Streamline your finances. Take the time and go online and find a site that allows you to pay all your bills in one place at one time. Envelopes and stamps are a pain in the ass anyway. Knowing exactly where you stand financially makes you appear empowered rather than needy. Especially in today’s economy, guys are looking for a financial partner, not a financial liability.

3. The Check In
Get clear on what happened in the last relationship that caused it to fail. This process is not at all about blaming yourself or your partner; it’s about education. If you were too overbearing or pushed too hard for commitment, take note and ease up a bit on the next guy. No problem. No blame. Men find an independent woman sexy--as long as they still want a man from time to time.

When the last guy had issues he needed to deal with, leave it at that. It’s much like my favorite Seinfeld episode where George goes into a fit when his girlfriend turns the tables and exits the relationship with the standard male exit strategy, “It’s not about you. It’s me” For men, this is often times actually true. It takes us a little longer to make sense of emotionally charged situations and sometimes retreat is the only way we know to make sense of it all. Let it go and move on. It is his loss. 9 out of 10 guys who say it’s over really mean it’s over. Then if he actually comes back after retreat, he’ll have to grovel back to a whole new woman who knows exactly what she wants.

4. The Declare & Have Faith
Then Declare your desires to the Universe. They can be spoken aloud, or just in your own head. The important part is just putting them out there.

Focus in detail on what you want. His laugh. The way he looks at you from across the room. The smell of his cologne. Then imagine how great it will feel to finally share the love that you’ve always wanted, forget about it, and go about your day.

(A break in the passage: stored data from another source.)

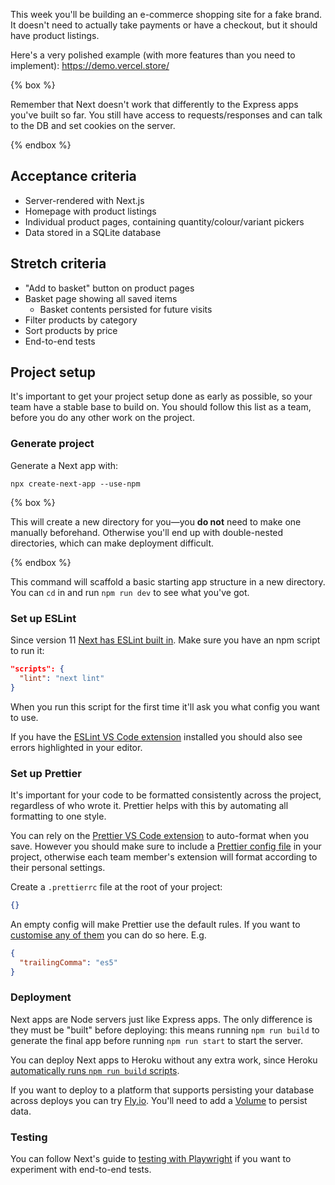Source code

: This week you'll be building an e-commerce shopping site for a fake brand. It doesn't need to actually take payments or have a checkout, but it should have product listings.

Here's a very polished example (with more features than you need to implement): https://demo.vercel.store/

{% box %}

Remember that Next doesn't work that differently to the Express apps you've built so far. You still have access to requests/responses and can talk to the DB and set cookies on the server.

{% endbox %}

## Acceptance criteria

- Server-rendered with Next.js
- Homepage with product listings
- Individual product pages, containing quantity/colour/variant pickers
- Data stored in a SQLite database

## Stretch criteria

- "Add to basket" button on product pages
- Basket page showing all saved items
  - Basket contents persisted for future visits
- Filter products by category
- Sort products by price
- End-to-end tests

## Project setup

It's important to get your project setup done as early as possible, so your team have a stable base to build on. You should follow this list as a team, before you do any other work on the project.

### Generate project

Generate a Next app with:

```shell
npx create-next-app --use-npm
```

{% box %}

This will create a new directory for you—you **do not** need to make one manually beforehand. Otherwise you'll end up with double-nested directories, which can make deployment difficult.

{% endbox %}

This command will scaffold a basic starting app structure in a new directory. You can `cd` in and run `npm run dev` to see what you've got.

### Set up ESLint

Since version 11 [Next has ESLint built in](https://nextjs.org/docs/basic-features/eslint). Make sure you have an npm script to run it:

```json
"scripts": {
  "lint": "next lint"
}
```

When you run this script for the first time it'll ask you what config you want to use.

If you have the [ESLint VS Code extension](https://marketplace.visualstudio.com/items?itemName=dbaeumer.vscode-eslint) installed you should also see errors highlighted in your editor.

### Set up Prettier

It's important for your code to be formatted consistently across the project, regardless of who wrote it. Prettier helps with this by automating all formatting to one style.

You can rely on the [Prettier VS Code extension](https://marketplace.visualstudio.com/items?itemName=esbenp.prettier-vscode) to auto-format when you save. However you should make sure to include a [Prettier config file](https://prettier.io/docs/en/configuration.html) in your project, otherwise each team member's extension will format according to their personal settings.

Create a `.prettierrc` file at the root of your project:

```json
{}
```

An empty config will make Prettier use the default rules. If you want to [customise any of them](https://prettier.io/docs/en/options.html) you can do so here. E.g.

```json
{
  "trailingComma": "es5"
}
```

### Deployment

Next apps are Node servers just like Express apps. The only difference is they must be "built" before deploying: this means running `npm run build` to generate the final app before running `npm run start` to start the server.

You can deploy Next apps to Heroku without any extra work, since Heroku [automatically runs `npm run build` scripts](https://devcenter.heroku.com/articles/nodejs-support#customizing-the-build-process).

If you want to deploy to a platform that supports persisting your database across deploys you can try [Fly.io](https://fly.io/docs/languages-and-frameworks/nextjs/). You'll need to add a [Volume](https://fly.io/docs/reference/volumes/) to persist data.

### Testing

You can follow Next's guide to [testing with Playwright](https://nextjs.org/docs/testing#playwright) if you want to experiment with end-to-end tests.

Think of all the things you want in a man for a few minutes each day and then trust that your intention will be fulfilled. Modern men are drawn to women who know what they want and have the conviction to make it a reality. Knowing what you want doesn’t make you a bitch, it makes you rich with self love. Often misinterpreted; desire, faith, and persistence are the backbone to any successful match. Without them, you are at the mercy of the wants and desires of everyone else, whose desires obviously may not be the same as yours. There is nothing wrong with taking control of your destiny. In fact, it is the only way.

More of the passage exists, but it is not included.